[Problem to work on]: When you retype the data, keep every word exactly and include none of the pictures.

[The data]:
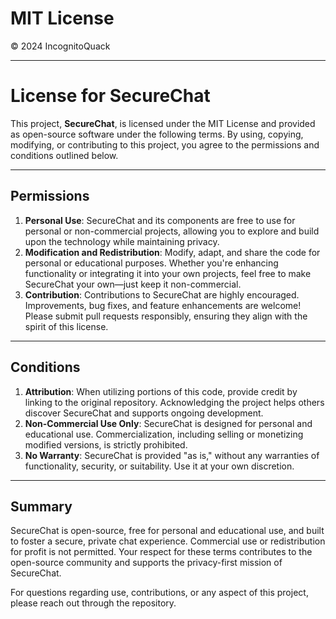 # MIT License

© 2024 IncognitoQuack

---

# License for SecureChat

This project, **SecureChat**, is licensed under the MIT License and provided as open-source software under the following terms. By using, copying, modifying, or contributing to this project, you agree to the permissions and conditions outlined below.

---

## Permissions

1. **Personal Use**: SecureChat and its components are free to use for personal or non-commercial projects, allowing you to explore and build upon the technology while maintaining privacy.
2. **Modification and Redistribution**: Modify, adapt, and share the code for personal or educational purposes. Whether you're enhancing functionality or integrating it into your own projects, feel free to make SecureChat your own—just keep it non-commercial.
3. **Contribution**: Contributions to SecureChat are highly encouraged. Improvements, bug fixes, and feature enhancements are welcome! Please submit pull requests responsibly, ensuring they align with the spirit of this license.

---

## Conditions

1. **Attribution**: When utilizing portions of this code, provide credit by linking to the original repository. Acknowledging the project helps others discover SecureChat and supports ongoing development.
2. **Non-Commercial Use Only**: SecureChat is designed for personal and educational use. Commercialization, including selling or monetizing modified versions, is strictly prohibited.
3. **No Warranty**: SecureChat is provided "as is," without any warranties of functionality, security, or suitability. Use it at your own discretion.

---

## Summary

SecureChat is open-source, free for personal and educational use, and built to foster a secure, private chat experience. Commercial use or redistribution for profit is not permitted. Your respect for these terms contributes to the open-source community and supports the privacy-first mission of SecureChat.

For questions regarding use, contributions, or any aspect of this project, please reach out through the repository.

[Reply]:
 # MIT License

© 2024 IncognitoQuack

---

# License for SecureChat

This project, **SecureChat**, is licensed under the MIT License and provided as open-source software under the following terms. By using, copying, modifying, or contributing to this project, you agree to the permissions and conditions outlined below.

---

## Permissions

1. **Personal Use**: SecureChat and its components are free to use for personal or non-commercial projects, allowing you to explore and build upon the technology while maintaining privacy.
2. **Modification and Redistribution**: Modify, adapt, and share the code for personal or educational purposes. Whether you're enhancing functionality or integrating it into your own projects, feel free to make SecureChat your own—just keep it non-commercial.
3. **Contribution**: Contributions to SecureChat are highly encouraged. Improvements, bug fixes, and feature enhancements are welcome! Please submit pull requests responsibly, ensuring they align with the spirit of this license.

---

## Conditions

1. **Attribution**: When utilizing portions of this code, provide credit by linking to the original repository. Acknowledging the project helps others discover SecureChat and supports ongoing development.
2. **Non-Commercial Use Only**: SecureChat is designed for personal and educational use. Commercialization, including selling or monetizing modified versions, is strictly prohibited.
3. **No Warranty**: SecureChat is provided "as is," without any warranties of functionality, security, or suitability. Use it at your own discretion.

---

## Summary

SecureChat is open-source, free for personal and educational use, and built to foster a secure, private chat experience. Commercial use or redistribution for profit is not permitted. Your respect for these terms contributes to the open-source community and supports the privacy-first mission of SecureChat.

For questions regarding use, contributions, or any aspect of this project, please reach out through the repository.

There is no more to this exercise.